Nel 1949 si resero necessarie altre opere di consolidamento, alle quali provvide il benefattore Antonio Zorcolo. Per alcuni anni si celebrò la messa festiva, poi l’incuria prevalse e la chiesa si ridusse ad un cumulo di macerie. L’antica vicenda si ripropose. Nel 1981 alcuni consiglieri circoscrizionali pensarono di requisire il tempio per farne una sede per attività sociali o demolirlo e destinare l’area a pubblica piazza. I Pirresi si mostrarono tanto contrari all’attuazione del progetto che il rev. Giosuè Angioni, parroco di San Pietro Apostolo organizzò un comitato rappresentativo degli abitanti del quartiere con l’intento di raccogliere fondi per provvedere al restauro.

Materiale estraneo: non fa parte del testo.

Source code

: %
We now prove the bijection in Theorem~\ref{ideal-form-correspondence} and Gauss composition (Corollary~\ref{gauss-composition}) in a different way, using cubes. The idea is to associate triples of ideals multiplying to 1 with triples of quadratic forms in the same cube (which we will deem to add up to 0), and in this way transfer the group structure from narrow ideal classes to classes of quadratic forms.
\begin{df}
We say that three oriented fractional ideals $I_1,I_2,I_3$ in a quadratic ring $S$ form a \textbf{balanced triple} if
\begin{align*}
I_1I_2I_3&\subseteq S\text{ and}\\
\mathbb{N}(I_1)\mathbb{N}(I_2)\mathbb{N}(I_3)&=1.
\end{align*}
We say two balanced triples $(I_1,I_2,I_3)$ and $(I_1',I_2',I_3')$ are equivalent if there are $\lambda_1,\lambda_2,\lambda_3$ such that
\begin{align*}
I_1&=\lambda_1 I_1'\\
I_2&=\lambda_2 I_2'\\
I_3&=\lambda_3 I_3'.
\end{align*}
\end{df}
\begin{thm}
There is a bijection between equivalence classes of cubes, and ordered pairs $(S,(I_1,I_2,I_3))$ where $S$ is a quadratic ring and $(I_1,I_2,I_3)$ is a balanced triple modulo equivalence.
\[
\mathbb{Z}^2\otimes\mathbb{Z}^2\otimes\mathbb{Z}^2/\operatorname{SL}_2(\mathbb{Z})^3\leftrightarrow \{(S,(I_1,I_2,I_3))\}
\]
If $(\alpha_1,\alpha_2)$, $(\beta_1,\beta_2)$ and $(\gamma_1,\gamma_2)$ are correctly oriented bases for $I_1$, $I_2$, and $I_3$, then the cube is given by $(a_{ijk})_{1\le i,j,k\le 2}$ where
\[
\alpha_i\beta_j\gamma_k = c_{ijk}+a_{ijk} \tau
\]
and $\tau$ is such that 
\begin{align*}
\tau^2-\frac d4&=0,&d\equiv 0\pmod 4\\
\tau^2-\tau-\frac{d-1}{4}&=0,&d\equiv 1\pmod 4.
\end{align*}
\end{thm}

La solenne benedizione del nuovo edificio ebbe luogo nel gennaio 1983 ad opera del vescovo ausiliare di Cagliari mons. Tiddia alla presenza di varie autorità religiose e comunali e di una gran folla di fedeli. L’edificio esteso su una navata e due cappelle, si presenta piccolo e armonioso.
Il prospetto è semplicissimo, piano, senza finestre, con un’unica porta sormonta da una lunetta e da un campanile a vela che oggi ospita una campana, all’interno solo pochi arredi. Una nicchia ricavata nella parte retrostante l’altare di marmo accoglie una antica statua di Santa Rosalia, restaurata da Angelo Defraia alcuni decenni or sono, in seguito ad un incendio appiccato da ignoti. Lì accanto si può vedere anche un crocifisso a muro, moderno. Nella cappella di sinistra in una nicchia aperta, nella parte centrale è esposta una statua del Sacro Cuore e più in basso, su un supporto ligneo, un simulacro di Sant’Antonio da Padova. In quella di destra, di fronte, vi è un bel crocifisso del ‘700, anch’esso restaurato da Angelo Defraia e un simulacro di Madonna con Bambino offerto da un gruppo di fedeli. Recentissimi i quadri della Via Crucis realizzati a sbalzo in lamiera di rame dallo scultore Giampaolo Zedda.
La chiesa, già da tempo riaperta al culto, oggi si anima di canti e di preghiere nei tre giorni di festa che dal 1994, all’inizio di settembre il quartiere dedica alla santa, grazie a un comitato che raccoglie casa per casa le offerte dei fedeli. I riti religiosi comprendono, tra l’altro, messe solenni e una processione lungo le vie circostanti la chiesa, pavesate di bandierine multicolori. Ad essi si affiancano manifestazioni civili. Nella piazzetta si esibiscono bande musicali e gruppi folkloristici, si tengono spettacoli di cabaret, si balla; bambini e adulti si cimentano in gare semplici e divertenti. La partecipazione popolare è sempre molo intensa.